In an implementation, a data type of the activation value is a 32-bit floating point type, a 64-bit floating point type, a 32-bit integer type, or an 8-bit integer type.

In an implementation, the fitting function includes a plurality of subfunctions, and the plurality of subfunctions are determined based on the series expansion of the binarization function.

In an implementation, the fitting function includes a plurality of subfunctions and an error function, and the plurality of subfunctions are determined based on the series expansion of the binarization function.

In an implementation, the error function is fitted by a two-layer fully connected neural network with a residual.

In an implementation, the error function is fitted by at least one neural network layer. The gradient calculation unit is further configured to calculate, in the backward propagation process, gradients of the plurality of subfunctions with respect to the activation value; calculate a gradient of the at least one neural network layer with respect to the activation value; and calculate the gradient of the loss function with respect to the activation value based on the gradients of the plurality of subfunctions with respect to the activation value and the gradient of the at least one neural network layer with respect to the activation value.

In an implementation, the series expansion of the binarization function is Fourier series expansion of the binarization function, wavelet series expansion of the binarization function, or discrete Fourier series expansion of the binarization function.

For specific implementations, related descriptions, and technical effect of the foregoing units, refer to descriptions in the second aspect of embodiments of this disclosure.

A seventh aspect of embodiments of this disclosure provides a training device, including one or more processors and a memory. The memory stores computer-readable instructions. The one or more processors read the computer-readable instructions, so that the training device implements the method according to any implementation of the first aspect or the second aspect.

An eighth aspect of embodiments of this disclosure provides a computer-readable storage medium, including computer-readable instructions.

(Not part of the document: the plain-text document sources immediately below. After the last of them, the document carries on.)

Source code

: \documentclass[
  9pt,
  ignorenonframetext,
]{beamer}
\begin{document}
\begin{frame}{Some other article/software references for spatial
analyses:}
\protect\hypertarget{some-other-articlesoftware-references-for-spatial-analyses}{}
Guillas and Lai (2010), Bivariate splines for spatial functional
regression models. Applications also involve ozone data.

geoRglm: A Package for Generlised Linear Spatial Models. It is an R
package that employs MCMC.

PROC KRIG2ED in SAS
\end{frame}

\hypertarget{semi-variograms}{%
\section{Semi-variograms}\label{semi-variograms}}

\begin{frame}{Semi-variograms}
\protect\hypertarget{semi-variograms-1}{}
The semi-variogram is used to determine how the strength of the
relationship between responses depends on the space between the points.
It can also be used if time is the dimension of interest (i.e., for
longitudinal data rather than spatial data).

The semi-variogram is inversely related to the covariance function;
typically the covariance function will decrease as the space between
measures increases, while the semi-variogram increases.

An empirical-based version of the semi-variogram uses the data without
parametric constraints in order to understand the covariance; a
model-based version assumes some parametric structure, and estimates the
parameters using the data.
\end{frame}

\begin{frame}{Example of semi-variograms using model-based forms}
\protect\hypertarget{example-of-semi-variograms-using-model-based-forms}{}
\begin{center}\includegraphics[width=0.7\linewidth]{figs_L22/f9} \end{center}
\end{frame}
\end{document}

When the computer-readable instructions are run on a computer, the computer is enabled to perform the method according to any implementation of the first aspect or the second aspect.

A ninth aspect of embodiments of this disclosure provides a chip, including one or more processors. A part or all of the processors are configured to read and execute a computer program stored in a memory, to perform the method according to any possible implementation of the first aspect or the second aspect.

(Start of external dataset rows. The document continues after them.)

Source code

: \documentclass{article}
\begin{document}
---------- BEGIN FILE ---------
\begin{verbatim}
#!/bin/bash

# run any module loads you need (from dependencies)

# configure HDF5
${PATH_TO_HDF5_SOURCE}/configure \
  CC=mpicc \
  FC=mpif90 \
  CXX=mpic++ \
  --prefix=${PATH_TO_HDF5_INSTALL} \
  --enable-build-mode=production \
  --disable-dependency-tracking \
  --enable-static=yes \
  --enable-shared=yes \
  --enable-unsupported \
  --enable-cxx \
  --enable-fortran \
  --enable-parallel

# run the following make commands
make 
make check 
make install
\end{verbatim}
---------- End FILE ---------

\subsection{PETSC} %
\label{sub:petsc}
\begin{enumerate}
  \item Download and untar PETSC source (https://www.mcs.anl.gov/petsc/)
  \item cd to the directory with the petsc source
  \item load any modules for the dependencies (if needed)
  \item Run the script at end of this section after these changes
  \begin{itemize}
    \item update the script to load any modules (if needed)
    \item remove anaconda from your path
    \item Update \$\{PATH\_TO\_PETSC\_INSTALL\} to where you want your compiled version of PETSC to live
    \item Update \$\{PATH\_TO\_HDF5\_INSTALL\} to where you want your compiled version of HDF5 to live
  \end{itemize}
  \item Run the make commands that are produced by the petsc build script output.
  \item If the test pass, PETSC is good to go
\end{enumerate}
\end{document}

Optionally, the chip further includes the memory, and the memory and the processor are connected through a circuit or a wire. Further optionally, the chip further includes a communication interface, and the processor is connected to the communication interface. The communication interface is configured to receive data and/or information that need to be processed. The processor obtains the data and/or information from the communication interface, processes the data and/or information, and outputs a processing result through the communication interface. The communication interface may be an input/output interface.

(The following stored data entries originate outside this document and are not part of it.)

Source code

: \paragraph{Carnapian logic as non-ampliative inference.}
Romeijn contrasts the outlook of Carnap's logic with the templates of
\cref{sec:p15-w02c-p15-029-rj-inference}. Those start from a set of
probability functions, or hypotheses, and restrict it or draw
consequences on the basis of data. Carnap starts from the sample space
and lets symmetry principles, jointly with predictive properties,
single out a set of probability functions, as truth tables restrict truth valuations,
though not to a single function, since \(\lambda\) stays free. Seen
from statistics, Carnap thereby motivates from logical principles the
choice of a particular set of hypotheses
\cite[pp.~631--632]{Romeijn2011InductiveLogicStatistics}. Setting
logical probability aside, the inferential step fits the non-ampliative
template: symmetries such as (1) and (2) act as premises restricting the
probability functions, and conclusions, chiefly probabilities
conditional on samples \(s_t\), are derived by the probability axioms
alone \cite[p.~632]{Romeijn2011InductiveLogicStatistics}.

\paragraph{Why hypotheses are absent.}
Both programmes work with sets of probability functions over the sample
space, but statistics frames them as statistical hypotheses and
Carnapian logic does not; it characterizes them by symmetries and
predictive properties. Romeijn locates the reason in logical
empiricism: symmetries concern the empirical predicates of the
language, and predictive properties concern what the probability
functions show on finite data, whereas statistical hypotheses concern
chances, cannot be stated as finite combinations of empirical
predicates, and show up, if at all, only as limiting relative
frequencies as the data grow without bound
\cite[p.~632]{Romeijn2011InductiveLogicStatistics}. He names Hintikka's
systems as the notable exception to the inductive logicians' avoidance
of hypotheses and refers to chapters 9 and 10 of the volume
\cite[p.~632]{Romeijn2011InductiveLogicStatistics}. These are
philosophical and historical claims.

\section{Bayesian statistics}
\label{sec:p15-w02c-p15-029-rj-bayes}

In some implementations, a part of the one or more processors may implement a part of steps in the foregoing method in a manner of dedicated hardware. For example, processing related to a neural network model may be implemented by a dedicated neural network processor or a graphics processing unit.

The method provided in embodiments of this disclosure may be implemented by one chip, or may be cooperatively implemented by a plurality of chips.

A tenth aspect of embodiments of this disclosure provides a computer program product. The computer program product includes computer software instructions, and the computer software instructions may be loaded by a processor to implement the method according to any implementation of the first aspect or the second aspect.

An eleventh aspect of embodiments of this disclosure provides a server. The server may be a cloud server, and is configured to perform the method in any possible implementation of the first aspect or the second aspect.

A twelfth aspect of embodiments of this disclosure provides a terminal device. A neural network trained by using the method in any implementation of the first aspect or the second aspect is deployed on the terminal device.

BRIEF DESCRIPTION OF DRAWINGS

FIG. 1 is a schematic diagram of a calculation process of a neuron;

FIG. 2 is a schematic diagram of an embodiment in which gradient calculation is performed by using a straight through estimator;

FIG. 3 is a schematic diagram of a structure of an artificial intelligence main framework;

FIG. 4 is a schematic diagram of an application scenario according to an embodiment of this disclosure;

FIG. 5 is a system architectural diagram of a task processing system according to an embodiment of this disclosure;

FIG. 6 is a schematic diagram of an embodiment of a neural network training method according to an embodiment of this disclosure;

FIG. 7 is a schematic diagram of comparison of fitting effect of a plurality of functions;

FIG. 8 is a schematic flowchart of calculating a gradient of a loss function with respect to a target weight;

FIG. 9 is a schematic diagram of an example of calculating a gradient of a loss function with respect to a target weight;

FIG. 10 is a schematic diagram of another embodiment of a neural network training method according to an embodiment of this disclosure;

FIG. 11 is a schematic diagram of an embodiment of a neural network training apparatus according to an embodiment of this disclosure;

FIG. 12 is a schematic diagram of another embodiment of a neural network training apparatus according to an embodiment of this disclosure; and

FIG. 13 is a schematic diagram of an embodiment of a training device according to an embodiment of this disclosure.

DESCRIPTION OF EMBODIMENTS

Embodiments of this disclosure provide a neural network training method and a related device, to determine a fitting function of a binarization function based on series expansion of the binarization function. A gradient of the binarization function is replaced with a gradient of the fitting function to perform backward propagation, to avoid low precision of a neural network caused because the gradient of the binarization function is ignored. Therefore, the precision of the neural network can be improved in embodiments of this disclosure.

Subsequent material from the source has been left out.